▶ [About this task]:
Among the entries that follow, the required portion opens with the line containing "其中$i$为像素索引，$\theta$为前景模型的渲染参数，" and closes with the line containing "需要注意的是，准确地求出每个". Give that portion again exactly, and nothing else.

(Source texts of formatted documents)
——————

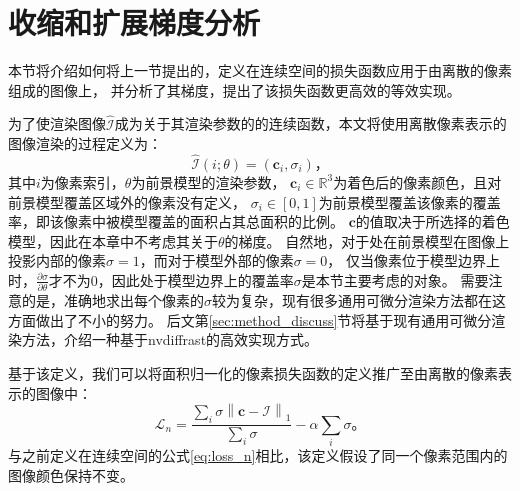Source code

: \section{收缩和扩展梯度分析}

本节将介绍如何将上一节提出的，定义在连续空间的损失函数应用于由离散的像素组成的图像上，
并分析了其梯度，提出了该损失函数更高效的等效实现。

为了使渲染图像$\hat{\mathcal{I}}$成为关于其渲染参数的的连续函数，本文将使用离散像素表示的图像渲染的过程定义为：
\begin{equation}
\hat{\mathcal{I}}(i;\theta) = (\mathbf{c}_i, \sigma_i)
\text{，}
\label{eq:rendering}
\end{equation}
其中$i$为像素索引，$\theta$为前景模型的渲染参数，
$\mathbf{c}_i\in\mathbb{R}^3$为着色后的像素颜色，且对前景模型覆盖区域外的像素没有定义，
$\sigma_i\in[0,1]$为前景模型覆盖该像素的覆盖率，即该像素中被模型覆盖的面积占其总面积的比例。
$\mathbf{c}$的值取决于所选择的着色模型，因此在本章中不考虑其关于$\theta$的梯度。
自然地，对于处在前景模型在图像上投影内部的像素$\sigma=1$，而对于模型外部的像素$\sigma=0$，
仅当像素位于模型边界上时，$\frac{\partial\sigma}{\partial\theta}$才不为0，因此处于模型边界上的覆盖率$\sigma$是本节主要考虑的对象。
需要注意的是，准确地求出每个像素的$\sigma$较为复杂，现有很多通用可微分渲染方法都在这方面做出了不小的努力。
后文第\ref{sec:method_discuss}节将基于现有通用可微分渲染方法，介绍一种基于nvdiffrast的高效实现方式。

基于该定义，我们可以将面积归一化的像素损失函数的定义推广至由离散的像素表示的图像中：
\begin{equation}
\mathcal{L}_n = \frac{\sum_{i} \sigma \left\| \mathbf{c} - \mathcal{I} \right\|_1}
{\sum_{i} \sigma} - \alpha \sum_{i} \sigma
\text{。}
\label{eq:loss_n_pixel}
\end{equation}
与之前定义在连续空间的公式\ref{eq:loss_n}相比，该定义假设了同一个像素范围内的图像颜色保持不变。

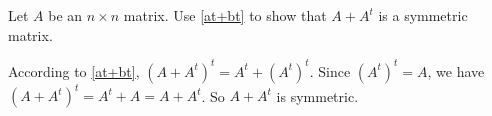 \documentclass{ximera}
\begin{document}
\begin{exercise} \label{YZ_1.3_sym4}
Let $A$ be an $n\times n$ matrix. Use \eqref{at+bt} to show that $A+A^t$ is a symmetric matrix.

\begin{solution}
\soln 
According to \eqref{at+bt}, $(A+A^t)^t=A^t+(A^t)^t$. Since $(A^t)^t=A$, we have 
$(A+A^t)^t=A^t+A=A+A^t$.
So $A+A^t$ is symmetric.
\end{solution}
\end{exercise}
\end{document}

——————

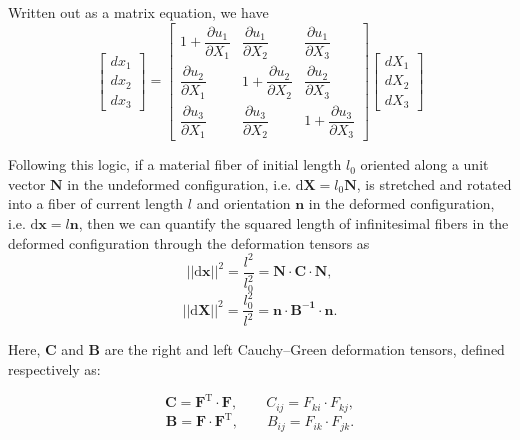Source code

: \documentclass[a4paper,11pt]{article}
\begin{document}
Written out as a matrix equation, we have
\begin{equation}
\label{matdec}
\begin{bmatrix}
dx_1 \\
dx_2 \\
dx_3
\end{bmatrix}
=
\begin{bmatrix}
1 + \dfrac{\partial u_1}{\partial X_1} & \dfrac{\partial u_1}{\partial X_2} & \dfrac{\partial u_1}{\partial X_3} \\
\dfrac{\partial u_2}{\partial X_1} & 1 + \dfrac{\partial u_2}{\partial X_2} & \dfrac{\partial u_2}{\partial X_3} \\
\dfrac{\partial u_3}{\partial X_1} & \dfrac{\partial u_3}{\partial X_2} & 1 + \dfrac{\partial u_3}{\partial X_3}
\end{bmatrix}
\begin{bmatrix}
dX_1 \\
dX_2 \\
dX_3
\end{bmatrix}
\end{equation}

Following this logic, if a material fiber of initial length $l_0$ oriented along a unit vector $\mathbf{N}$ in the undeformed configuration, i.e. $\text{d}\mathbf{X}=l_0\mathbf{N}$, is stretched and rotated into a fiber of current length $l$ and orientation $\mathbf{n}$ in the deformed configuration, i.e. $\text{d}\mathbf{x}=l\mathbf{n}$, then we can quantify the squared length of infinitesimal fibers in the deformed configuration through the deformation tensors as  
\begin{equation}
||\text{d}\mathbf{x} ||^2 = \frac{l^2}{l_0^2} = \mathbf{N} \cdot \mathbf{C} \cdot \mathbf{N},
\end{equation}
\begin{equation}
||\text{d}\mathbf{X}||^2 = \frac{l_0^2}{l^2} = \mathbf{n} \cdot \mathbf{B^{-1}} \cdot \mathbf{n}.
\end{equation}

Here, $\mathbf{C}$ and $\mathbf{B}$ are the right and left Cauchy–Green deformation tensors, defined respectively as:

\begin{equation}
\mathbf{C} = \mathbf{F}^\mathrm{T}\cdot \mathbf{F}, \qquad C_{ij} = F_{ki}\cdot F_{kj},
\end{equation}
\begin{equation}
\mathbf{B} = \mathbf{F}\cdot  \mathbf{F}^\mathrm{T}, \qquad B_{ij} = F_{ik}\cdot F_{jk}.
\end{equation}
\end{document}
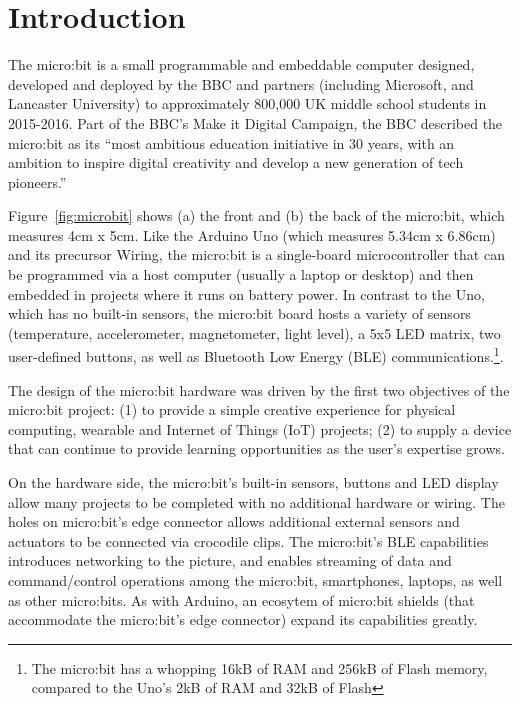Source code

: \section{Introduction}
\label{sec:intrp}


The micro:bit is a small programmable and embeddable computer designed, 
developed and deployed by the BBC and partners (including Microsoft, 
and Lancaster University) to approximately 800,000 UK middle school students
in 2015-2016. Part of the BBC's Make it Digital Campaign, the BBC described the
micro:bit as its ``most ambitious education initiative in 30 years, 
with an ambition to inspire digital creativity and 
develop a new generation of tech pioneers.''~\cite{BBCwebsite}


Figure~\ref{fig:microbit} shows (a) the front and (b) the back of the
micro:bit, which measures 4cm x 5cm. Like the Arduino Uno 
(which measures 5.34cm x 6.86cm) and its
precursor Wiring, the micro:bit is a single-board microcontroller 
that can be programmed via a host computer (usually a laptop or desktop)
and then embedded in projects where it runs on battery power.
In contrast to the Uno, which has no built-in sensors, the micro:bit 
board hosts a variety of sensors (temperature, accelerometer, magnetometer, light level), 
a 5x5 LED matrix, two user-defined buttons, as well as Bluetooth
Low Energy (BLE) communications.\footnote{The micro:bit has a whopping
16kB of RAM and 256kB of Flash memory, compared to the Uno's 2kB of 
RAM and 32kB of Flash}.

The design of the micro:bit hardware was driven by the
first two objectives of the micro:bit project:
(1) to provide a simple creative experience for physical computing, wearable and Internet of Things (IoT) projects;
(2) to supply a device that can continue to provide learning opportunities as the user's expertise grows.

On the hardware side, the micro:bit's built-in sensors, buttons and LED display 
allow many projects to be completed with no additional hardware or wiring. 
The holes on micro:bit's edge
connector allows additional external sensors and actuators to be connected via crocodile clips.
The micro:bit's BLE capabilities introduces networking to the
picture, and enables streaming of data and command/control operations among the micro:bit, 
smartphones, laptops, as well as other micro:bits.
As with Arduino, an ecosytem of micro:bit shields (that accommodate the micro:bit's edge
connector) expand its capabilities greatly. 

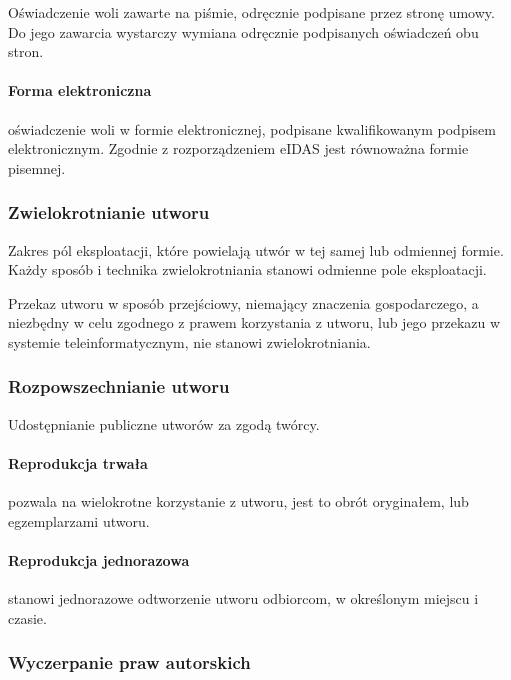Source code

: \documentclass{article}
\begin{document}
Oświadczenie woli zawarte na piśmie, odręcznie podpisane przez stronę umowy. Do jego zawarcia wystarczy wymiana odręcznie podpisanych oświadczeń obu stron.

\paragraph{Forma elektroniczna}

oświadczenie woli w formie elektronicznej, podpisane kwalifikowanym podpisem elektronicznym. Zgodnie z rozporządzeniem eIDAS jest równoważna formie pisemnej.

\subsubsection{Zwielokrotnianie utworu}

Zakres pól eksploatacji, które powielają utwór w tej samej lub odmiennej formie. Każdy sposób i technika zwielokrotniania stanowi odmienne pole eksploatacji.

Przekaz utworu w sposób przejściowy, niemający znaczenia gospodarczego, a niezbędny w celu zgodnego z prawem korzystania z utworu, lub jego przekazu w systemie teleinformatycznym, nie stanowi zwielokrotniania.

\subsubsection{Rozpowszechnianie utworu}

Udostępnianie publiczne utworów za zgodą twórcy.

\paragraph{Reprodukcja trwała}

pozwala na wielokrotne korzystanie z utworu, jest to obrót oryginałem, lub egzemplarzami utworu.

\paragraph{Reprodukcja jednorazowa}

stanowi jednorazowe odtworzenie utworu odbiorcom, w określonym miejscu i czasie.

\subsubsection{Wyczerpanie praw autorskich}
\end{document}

——————

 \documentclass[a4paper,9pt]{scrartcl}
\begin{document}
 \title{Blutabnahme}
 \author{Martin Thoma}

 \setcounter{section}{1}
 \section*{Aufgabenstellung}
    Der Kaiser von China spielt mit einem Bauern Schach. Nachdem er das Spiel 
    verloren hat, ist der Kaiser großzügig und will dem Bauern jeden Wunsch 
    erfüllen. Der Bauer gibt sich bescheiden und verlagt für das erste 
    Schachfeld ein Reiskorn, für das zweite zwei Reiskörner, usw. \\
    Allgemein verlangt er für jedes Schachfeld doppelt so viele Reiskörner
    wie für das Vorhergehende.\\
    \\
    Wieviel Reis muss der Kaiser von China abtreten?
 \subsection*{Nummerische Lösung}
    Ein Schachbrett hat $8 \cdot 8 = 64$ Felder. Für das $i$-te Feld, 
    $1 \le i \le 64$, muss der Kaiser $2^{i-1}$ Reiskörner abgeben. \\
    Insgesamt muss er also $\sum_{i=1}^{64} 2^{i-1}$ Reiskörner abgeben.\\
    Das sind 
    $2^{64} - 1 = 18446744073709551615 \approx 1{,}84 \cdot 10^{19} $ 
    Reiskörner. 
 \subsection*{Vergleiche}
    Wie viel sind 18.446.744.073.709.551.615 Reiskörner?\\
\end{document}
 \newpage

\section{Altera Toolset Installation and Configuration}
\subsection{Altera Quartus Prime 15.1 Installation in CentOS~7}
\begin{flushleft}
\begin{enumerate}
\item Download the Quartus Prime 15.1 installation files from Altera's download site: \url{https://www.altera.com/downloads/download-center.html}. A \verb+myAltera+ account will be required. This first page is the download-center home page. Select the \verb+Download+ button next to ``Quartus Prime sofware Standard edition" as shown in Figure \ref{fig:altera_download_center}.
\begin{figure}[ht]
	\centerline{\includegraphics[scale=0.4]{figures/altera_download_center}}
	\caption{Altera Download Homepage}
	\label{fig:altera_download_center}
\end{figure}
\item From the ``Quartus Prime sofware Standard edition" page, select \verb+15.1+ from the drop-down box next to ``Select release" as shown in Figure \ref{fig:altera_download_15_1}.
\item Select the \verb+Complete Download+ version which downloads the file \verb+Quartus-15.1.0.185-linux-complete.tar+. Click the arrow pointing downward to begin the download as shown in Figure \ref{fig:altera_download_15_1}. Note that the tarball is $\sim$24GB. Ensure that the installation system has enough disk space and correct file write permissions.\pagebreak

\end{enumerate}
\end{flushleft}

——————

▶ [Solution to this exercise]:
其中$i$为像素索引，$\theta$为前景模型的渲染参数，
$\mathbf{c}_i\in\mathbb{R}^3$为着色后的像素颜色，且对前景模型覆盖区域外的像素没有定义，
$\sigma_i\in[0,1]$为前景模型覆盖该像素的覆盖率，即该像素中被模型覆盖的面积占其总面积的比例。
$\mathbf{c}$的值取决于所选择的着色模型，因此在本章中不考虑其关于$\theta$的梯度。
自然地，对于处在前景模型在图像上投影内部的像素$\sigma=1$，而对于模型外部的像素$\sigma=0$，
仅当像素位于模型边界上时，$\frac{\partial\sigma}{\partial\theta}$才不为0，因此处于模型边界上的覆盖率$\sigma$是本节主要考虑的对象。
需要注意的是，准确地求出每个像素的$\sigma$较为复杂，现有很多通用可微分渲染方法都在这方面做出了不小的努力。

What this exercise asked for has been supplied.